Deupirfenidone Receives Orphan Drug Designation from FDA and European Commission for IPF
PureTech Health announced that deupirfenidone has received Orphan Drug Designation from both the U.S. FDA and European Commission for idiopathic pulmonary fibrosis, with a Phase 3 trial planned for the first half of 2026.
PureTech Health plc (NASDAQ:PRTC, LSE:PRTC) announced Thursday that its experimental treatment deupirfenidone has received Orphan Drug Designation from both the U.S. Food and Drug Administration and European Commission for idiopathic pulmonary fibrosis (IPF).
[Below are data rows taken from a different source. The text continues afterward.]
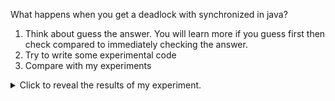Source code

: What happens when you get a deadlock with synchronized in java?

1. Think about guess the answer. You will learn more if you guess first then
   check compared to immediately checking the answer.
2. Try to write some experimental code
3. Compare with my experiments

<details>
<summary>Click to reveal the results of my experiment.</summary>

To create a deadlock, we need to create a cycle in the wait for resource graph.
The easiest way to do that is have one thread grab synchronized lock A then B.
The other thread need to grab B then A.

However, there's a catch!
That won't reliably reproduce the problem 100% of the time.
Sometimes, the thread will storm through and grab A then B before the other
thread even starts to grab B.
As a result, we introduce a barrier that will wait until thread 1 grab lock a and thread 2 grabs lock b.

```
./run.sh
<process never exists>
```
As expected, the process never ends because thread 1 and 2 are deadlocked, wait for the other to give up their resource.
Java does not detect this deadlock for you unless you ask it to.
We can send `kill -s QUIT` to tell the JVM to send a status report to standard out.

```
./run.sh > out.txt &
kill -s QUIT $java_pid
less out.txt
...
Found one Java-level deadlock:
=============================
"Thread-0":
  waiting to lock monitor 0x00007fc8b1f1cb00 (object 0x000000070fe1a5b8, a java.lang.Object),
  which is held by "Thread-1"

"Thread-1":
  waiting to lock monitor 0x00007fc8b5306eb0 (object 0x000000070fe1a5a8, a java.lang.Object),
  which is held by "Thread-0"

Java stack information for the threads listed above:
===================================================
"Thread-0":
        at Main.lambda$main$0(Main.java:18)
        - waiting to lock <0x000000070fe1a5b8> (a java.lang.Object)
        - locked <0x000000070fe1a5a8> (a java.lang.Object)
        at Main$$Lambda$1/0x0000000800c00a08.run(Unknown Source)
        at java.lang.Thread.run(java.base@16.0.1/Thread.java:831)
"Thread-1":
        at Main.lambda$main$1(Main.java:30)
        - waiting to lock <0x000000070fe1a5a8> (a java.lang.Object)
        - locked <0x000000070fe1a5b8> (a java.lang.Object)
        at Main$$Lambda$2/0x0000000800c00c30.run(Unknown Source)
        at java.lang.Thread.run(java.base@16.0.1/Thread.java:831)

Found 1 deadlock.
...
```

It found the deadlock but it does not do anything about it.
It even says the threads, locks, and stacktraces involved in the deadlock!
That's very useful for debugging.
At this point there is nothing we can do to recover, unless your application exposes a way to kill or interrupt threads.

</details>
The company has a market capitalization of $4.27 billion.
IPF is a rare, progressive and fatal lung disease with limited treatment options. The designations provide market exclusivity and development incentives for rare diseases affecting fewer than 200,000 people in the U.S. or fewer than 5 in 10,000 individuals in the EU.
Deupirfenidone is being developed by Celea Therapeutics, a subsidiary established by PureTech to advance the drug candidate. The company plans to initiate a Phase 3 trial called SURPASS-IPF in the first half of 2026, comparing deupirfenidone to pirfenidone in a head-to-head study.
In a Phase 2b trial, patients receiving deupirfenidone 825 mg three times daily showed slower lung function decline compared to those on pirfenidone or placebo. The company reported that participants experienced an overall decline in forced vital capacity of -32.8 mL over 52 weeks, similar to the natural decline seen in healthy older adults.
"Orphan Drug Designation from both the FDA and European Commission underscores the urgent need for more effective therapies for people living with IPF," said the Chief Executive Officer of PureTech Health, in a press release statement.
According to the company, only about 25% of people with IPF in the U.S. had received treatment as of 2019, largely due to tolerability challenges with existing therapies.
PureTech believes that if successful, results from the planned Phase 3 trial, supported by existing data, could complete the package required for potential registration of deupirfenidone.
PureTech Health announced that the U.S. Food and Drug Administration has endorsed the advancement of its drug candidate, deupirfenidone, into a pivotal Phase 3 trial for idiopathic pulmonary fibrosis. This development follows a successful End-of-Phase 2 meeting, with the FDA also supporting a 505(b)(2) regulatory pathway for the drug, which is being developed by Celea Therapeutics, a PureTech Founded Entity.